**Source information:**
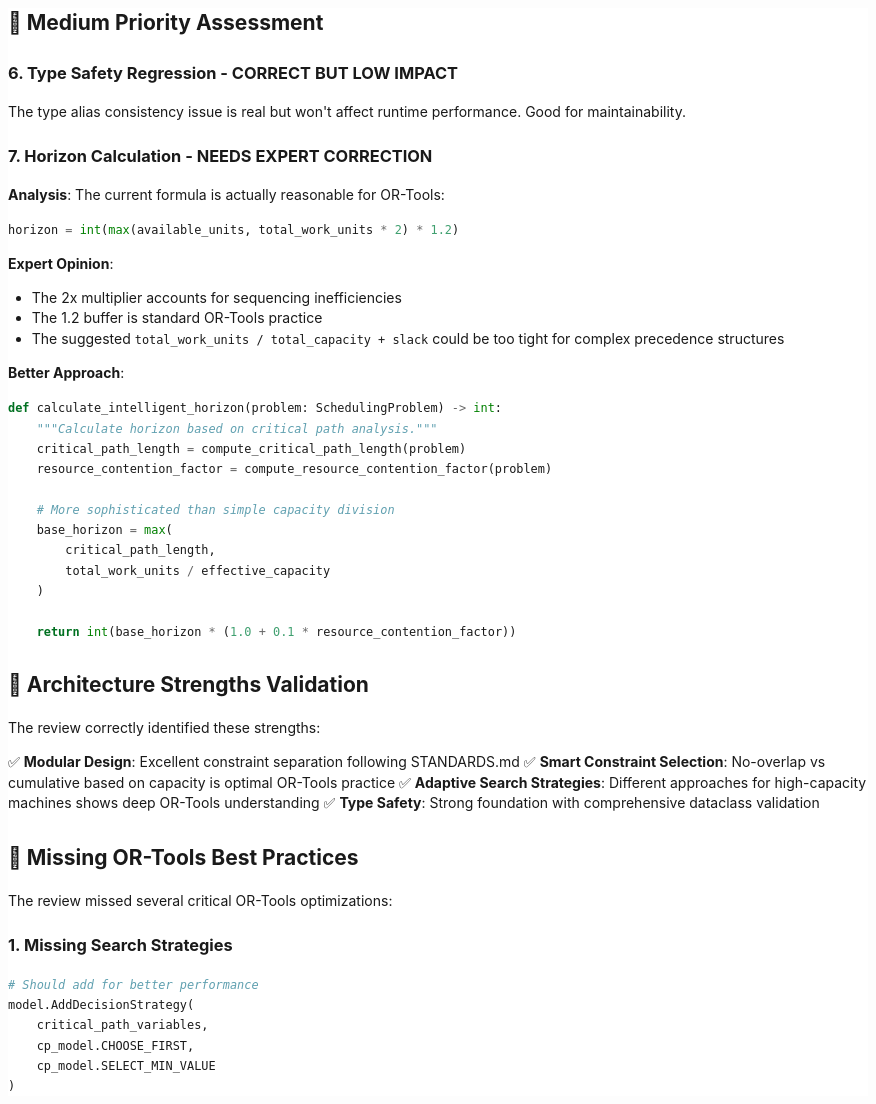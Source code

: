 ## 🎯 **Medium Priority Assessment**

### 6. Type Safety Regression - **CORRECT BUT LOW IMPACT**

The type alias consistency issue is real but won't affect runtime performance. Good for maintainability.

### 7. Horizon Calculation - **NEEDS EXPERT CORRECTION**

**Analysis**: The current formula is actually reasonable for OR-Tools:

```python
horizon = int(max(available_units, total_work_units * 2) * 1.2)
```

**Expert Opinion**: 
- The 2x multiplier accounts for sequencing inefficiencies
- The 1.2 buffer is standard OR-Tools practice
- The suggested `total_work_units / total_capacity + slack` could be too tight for complex precedence structures

**Better Approach**:
```python
def calculate_intelligent_horizon(problem: SchedulingProblem) -> int:
    """Calculate horizon based on critical path analysis."""
    critical_path_length = compute_critical_path_length(problem)
    resource_contention_factor = compute_resource_contention_factor(problem)
    
    # More sophisticated than simple capacity division
    base_horizon = max(
        critical_path_length,
        total_work_units / effective_capacity
    )
    
    return int(base_horizon * (1.0 + 0.1 * resource_contention_factor))
```

## 🎯 **Architecture Strengths Validation**

The review correctly identified these strengths:

✅ **Modular Design**: Excellent constraint separation following STANDARDS.md
✅ **Smart Constraint Selection**: No-overlap vs cumulative based on capacity is optimal OR-Tools practice
✅ **Adaptive Search Strategies**: Different approaches for high-capacity machines shows deep OR-Tools understanding
✅ **Type Safety**: Strong foundation with comprehensive dataclass validation

## 🎯 **Missing OR-Tools Best Practices**

The review missed several critical OR-Tools optimizations:

### 1. **Missing Search Strategies**
```python
# Should add for better performance
model.AddDecisionStrategy(
    critical_path_variables,
    cp_model.CHOOSE_FIRST,
    cp_model.SELECT_MIN_VALUE
)
```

**Your instructions:**
Your copy should match the records above word for word, but without images.

**Solution below:**
Source code

: ## 🎯 **Medium Priority Assessment**

### 6. Type Safety Regression - **CORRECT BUT LOW IMPACT**

The type alias consistency issue is real but won't affect runtime performance. Good for maintainability.

### 7. Horizon Calculation - **NEEDS EXPERT CORRECTION**

**Analysis**: The current formula is actually reasonable for OR-Tools:

```python
horizon = int(max(available_units, total_work_units * 2) * 1.2)
```

**Expert Opinion**: 
- The 2x multiplier accounts for sequencing inefficiencies
- The 1.2 buffer is standard OR-Tools practice
- The suggested `total_work_units / total_capacity + slack` could be too tight for complex precedence structures

**Better Approach**:
```python
def calculate_intelligent_horizon(problem: SchedulingProblem) -> int:
    """Calculate horizon based on critical path analysis."""
    critical_path_length = compute_critical_path_length(problem)
    resource_contention_factor = compute_resource_contention_factor(problem)
    
    # More sophisticated than simple capacity division
    base_horizon = max(
        critical_path_length,
        total_work_units / effective_capacity
    )
    
    return int(base_horizon * (1.0 + 0.1 * resource_contention_factor))
```

## 🎯 **Architecture Strengths Validation**

The review correctly identified these strengths:

✅ **Modular Design**: Excellent constraint separation following STANDARDS.md
✅ **Smart Constraint Selection**: No-overlap vs cumulative based on capacity is optimal OR-Tools practice
✅ **Adaptive Search Strategies**: Different approaches for high-capacity machines shows deep OR-Tools understanding
✅ **Type Safety**: Strong foundation with comprehensive dataclass validation

## 🎯 **Missing OR-Tools Best Practices**

The review missed several critical OR-Tools optimizations:

### 1. **Missing Search Strategies**
```python
# Should add for better performance
model.AddDecisionStrategy(
    critical_path_variables,
    cp_model.CHOOSE_FIRST,
    cp_model.SELECT_MIN_VALUE
)
```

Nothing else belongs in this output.